As things stand it's most easily used in a batch setting (e.g. a compiler). I don't think it would take much, if any, work to use in an incremental parsing (for an IDE), but I haven't tried that yet!

I’d be interested in helping you integrate that into an IDE if you’re open to it.
I'm not an IDE person myself (I'm a neovim person), but I'd love to see someone integrate such an approach into an IDE! The algorithm is free available and the implementation in Rust (grmtools) the same. If you wanted to reuse the Rust code, and it needs some tweaks, then I'm sure that we can find a way to support both batch and IDE-ish use cases well.
I'd much rather have a helpful compiler error than run something that has been "repaired" and may silently do the wrong thing.
You wouldn't be running anything that has been repaired, the fact that a repair is done means that a syntax error has occurred and compilation has failed. The repair is just a recovery strategy so that the compiler can work further in order to potentially uncover further errors.

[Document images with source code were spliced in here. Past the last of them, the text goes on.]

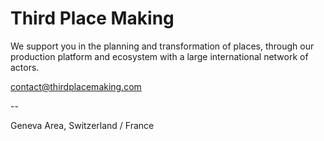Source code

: # Third Place Making

We support you in the planning and transformation of places, through our production platform and ecosystem with a large international network of actors.

contact@thirdplacemaking.com

--

Geneva Area, Switzerland / France
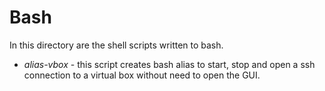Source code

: Bash
====

In this directory are the shell scripts written to bash.

* *alias-vbox* - this script creates bash alias to start, stop and open a ssh connection to a virtual box without need to open the GUI.
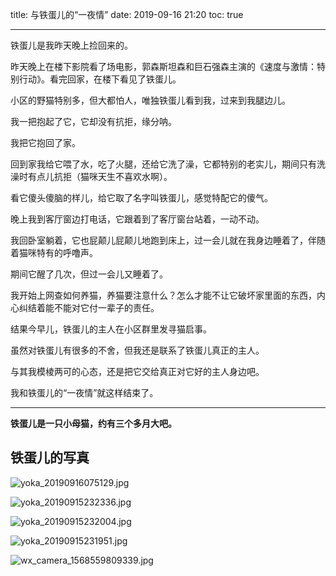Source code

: title: 与铁蛋儿的“一夜情”
date: 2019-09-16 21:20
toc: true

---
铁蛋儿是我昨天晚上捡回来的。  


昨天晚上在楼下影院看了场电影，郭森斯坦森和巨石强森主演的《速度与激情：特别行动》。看完回家，在楼下看见了铁蛋儿。  


小区的野猫特别多，但大都怕人，唯独铁蛋儿看到我，过来到我腿边儿。  


我一把抱起了它，它却没有抗拒，缘分呐。  


我把它抱回了家。  


回到家我给它喂了水，吃了火腿，还给它洗了澡，它都特别的老实儿，期间只有洗澡时有点儿抗拒（猫咪天生不喜欢水啊）。  


看它傻头傻脑的样儿，给它取了名字叫铁蛋儿，感觉特配它的傻气。  


晚上我到客厅窗边打电话，它跟着到了客厅窗台站着，一动不动。  


我回卧室躺着，它也屁颠儿屁颠儿地跑到床上，过一会儿就在我身边睡着了，伴随着猫咪特有的呼噜声。  


期间它醒了几次，但过一会儿又睡着了。  


我开始上网查如何养猫，养猫要注意什么？怎么才能不让它破坏家里面的东西，内心纠结着能不能对它付一辈子的责任。  


结果今早儿，铁蛋儿的主人在小区群里发寻猫启事。  


虽然对铁蛋儿有很多的不舍，但我还是联系了铁蛋儿真正的主人。  


与其我模棱两可的心态，还是把它交给真正对它好的主人身边吧。  


我和铁蛋儿的“一夜情”就这样结束了。  

---

**铁蛋儿是一只小母猫，约有三个多月大吧。**

## 铁蛋儿的写真 ##

![yoka_20190916075129.jpg][1]

![yoka_20190915232336.jpg][2]

![yoka_20190915232004.jpg][3]

![yoka_20190915231951.jpg][4]

![wx_camera_1568559809339.jpg][5]


  [1]: https://images.shiguangping.com/typecho/uploads/2019/09/1766375958.jpg
  [2]: https://images.shiguangping.com/typecho/uploads/2019/09/1482629674.jpg
  [3]: https://images.shiguangping.com/typecho/uploads/2019/09/2867367599.jpg
  [4]: https://images.shiguangping.com/typecho/uploads/2019/09/1564673647.jpg
  [5]: https://images.shiguangping.com/typecho/uploads/2019/09/833197968.jpg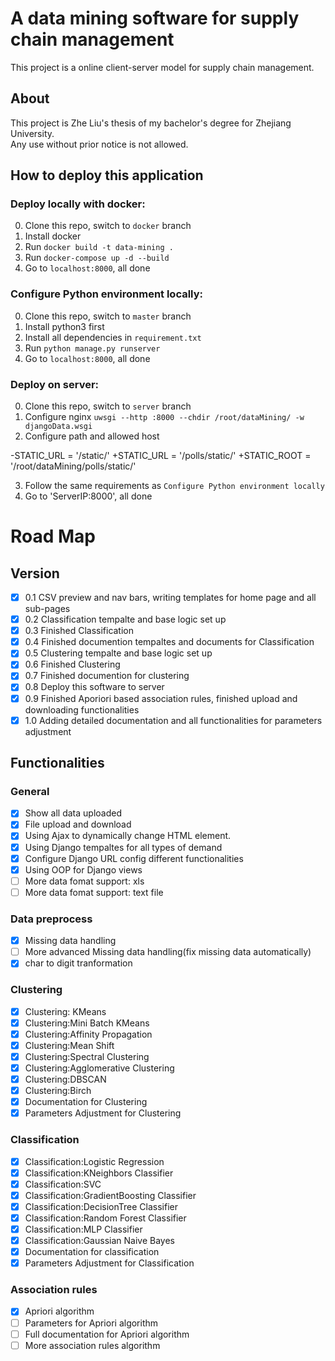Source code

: # A data mining software for supply chain management
This project is a online client-server model for supply chain management.

## About
This project is Zhe Liu's thesis of my bachelor's degree for Zhejiang University.<br>
Any use without prior notice is not allowed.

## How to deploy this application
### Deploy locally with docker:
0. Clone this repo, switch to `docker` branch
1. Install docker
2. Run `docker build -t data-mining .`
3. Run `docker-compose up -d --build` 
4. Go to `localhost:8000`, all done


### Configure Python environment locally:
0. Clone this repo, switch to `master` branch
1. Install python3 first
2. Install all dependencies in `requirement.txt`
3. Run `python manage.py runserver`
4. Go to `localhost:8000`, all done


### Deploy on server:
0.  Clone this repo, switch to  `server` branch
1. Configure nginx `uwsgi --http :8000 --chdir /root/dataMining/ -w djangoData.wsgi`
2. Configure path and allowed host

-STATIC_URL = '/static/'
+STATIC_URL = '/polls/static/'
+STATIC_ROOT = '/root/dataMining/polls/static/'

3. Follow the same requirements as `Configure Python environment locally`
4. Go to 'ServerIP:8000', all done

# Road Map
## Version
- [X] 0.1 CSV preview and nav bars, writing templates for home page and all sub-pages
- [X] 0.2 Classification tempalte and base logic set up
- [X] 0.3 Finished Classification 
- [X] 0.4 Finished documention tempaltes and documents for Classification
- [X] 0.5 Clustering tempalte and base logic set up 
- [X] 0.6 Finished Clustering 
- [X] 0.7 Finished documention for clustering
- [X] 0.8 Deploy this software to server
- [X] 0.9 Finished Aporiori based association rules, finished upload and downloading functionalities
- [X] 1.0 Adding detailed documentation and all functionalities for parameters adjustment

## Functionalities
### General
- [X] Show all data uploaded
- [X] File upload and download
- [X] Using Ajax to dynamically change HTML element.
- [X] Using Django tempaltes for all types of demand
- [X] Configure Django URL config different functionalities
- [X] Using OOP for Django views
- [ ] More data fomat support: xls
- [ ] More data fomat support: text file

### Data preprocess
- [X] Missing data handling
- [ ] More advanced Missing data handling(fix missing data automatically)
- [X] char to digit tranformation

### Clustering
- [X] Clustering: KMeans
- [X] Clustering:Mini Batch KMeans 
- [X] Clustering:Affinity Propagation
- [X] Clustering:Mean Shift
- [X] Clustering:Spectral Clustering
- [X] Clustering:Agglomerative Clustering
- [X] Clustering:DBSCAN
- [X] Clustering:Birch
- [X] Documentation for Clustering
- [X] Parameters Adjustment for Clustering

### Classification
- [X] Classification:Logistic Regression
- [X] Classification:KNeighbors Classifier
- [X] Classification:SVC
- [X] Classification:GradientBoosting Classifier
- [X] Classification:DecisionTree Classifier
- [X] Classification:Random Forest Classifier
- [X] Classification:MLP Classifier
- [X] Classification:Gaussian Naive Bayes
- [X] Documentation for classification
- [X] Parameters Adjustment for Classification

### Association rules
- [X] Apriori algorithm
- [ ] Parameters for Apriori algorithm
- [ ] Full documentation for Apriori algorithm
- [ ] More association rules algorithm
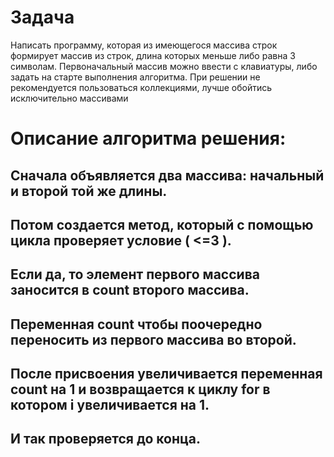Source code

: # Задача
Написать программу, которая из имеющегося массива строк формирует массив из строк, длина которых меньше либо равна 3 символам. Первоначальный массив можно ввести с клавиатуры, либо задать на старте выполнения алгоритма. При решении не рекомендуется пользоваться коллекциями, лучше обойтись исключительно массивами

# Описание алгоритма решения:

## Сначала объявляется два массива: начальный и второй той же длины. 
## Потом создается метод, который с помощью цикла проверяет условие ( <=3 ). 
## Если да, то элемент первого массива заносится в count второго массива. 
## Переменная count чтобы поочередно переносить из первого массива во второй. 
## После присвоения увеличивается переменная count на 1 и возвращается к циклу for в котором i увеличивается на 1. 
## И так проверяется до конца.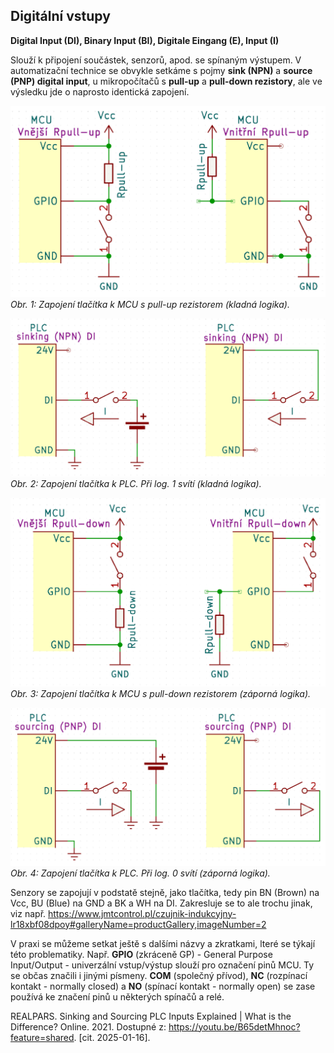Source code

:<!-- 
Knihovny pro kiCAD v repozitáři na Githubu - JVintera
https://github.com/JVintera/KiCAD-library
 -->


## Digitální vstupy 

**Digital Input (DI), Binary Input (BI), Digitale Eingang (E), Input (I)**

Slouží k připojení součástek, senzorů, apod. se spínaným výstupem.
V automatizační technice se obvykle setkáme s pojmy **sink (NPN)** a **source (PNP) digital input**, u mikropočítačů s **pull-up** a **pull-down rezistory**, ale ve výsledku jde o naprosto identická zapojení. 

![Zapojení tlačítka k MCU s pull-up rezistorem (kladná logika).](/schemata/Rpull-up.png)
*Obr. 1: Zapojení tlačítka k MCU s pull-up rezistorem (kladná logika).*

![Zapojení tlačítka k PLC. Při log. 1 svítí (kladná logika).](/schemata/button_kladnaLog.png)
*Obr. 2: Zapojení tlačítka k PLC. Při log. 1 svítí (kladná logika).*

![Zapojení tlačítka k MCU s pull-down rezistorem (záporná logika).](/schemata/Rpull-down.png)
*Obr. 3: Zapojení tlačítka k MCU s pull-down rezistorem (záporná logika).*

![Zapojení tlačítka k PLC. Při log. 0 svítí (záporná logika).](/schemata/button_zapornaLog.png)
*Obr. 4: Zapojení tlačítka k PLC. Při log. 0 svítí (záporná logika).*

Senzory se zapojují v podstatě stejně, jako tlačítka, tedy pin BN (Brown) na Vcc, BU (Blue) na GND a BK a WH na DI. Zakresluje se to ale trochu jinak, viz např. https://www.jmtcontrol.pl/czujnik-indukcyjny-lr18xbf08dpoy#galleryName=productGallery,imageNumber=2


V praxi se můžeme setkat ještě s dalšími názvy a zkratkami, lteré se týkají této problematiky.
Např. 
**GPIO** (zkráceně GP) - General Purpose Input/Output - univerzální vstup/výstup slouží pro označení pinů MCU. Ty se občas značili i jinými písmeny.
**COM** (společný přívod), **NC** (rozpínací kontakt - normally closed) a **NO** (spínací kontakt - normally open) se zase používá ke značení pinů u některých spínačů a relé.


REALPARS. Sinking and Sourcing PLC Inputs Explained | What is the Difference? Online. 2021. Dostupné z: https://youtu.be/B65detMhnoc?feature=shared. [cit. 2025-01-16].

This is what compilers do already, one such strategy is to unwind the state to before the error and skip over the erroneous part. This can be a bit problematic in certain situations, such as a syntax error in a variable definition and the following flood of 'undefined variable' errors.

The repair strategy in the article is trying to optimise the quality of the attempted repair in order to provide better error messages to the user.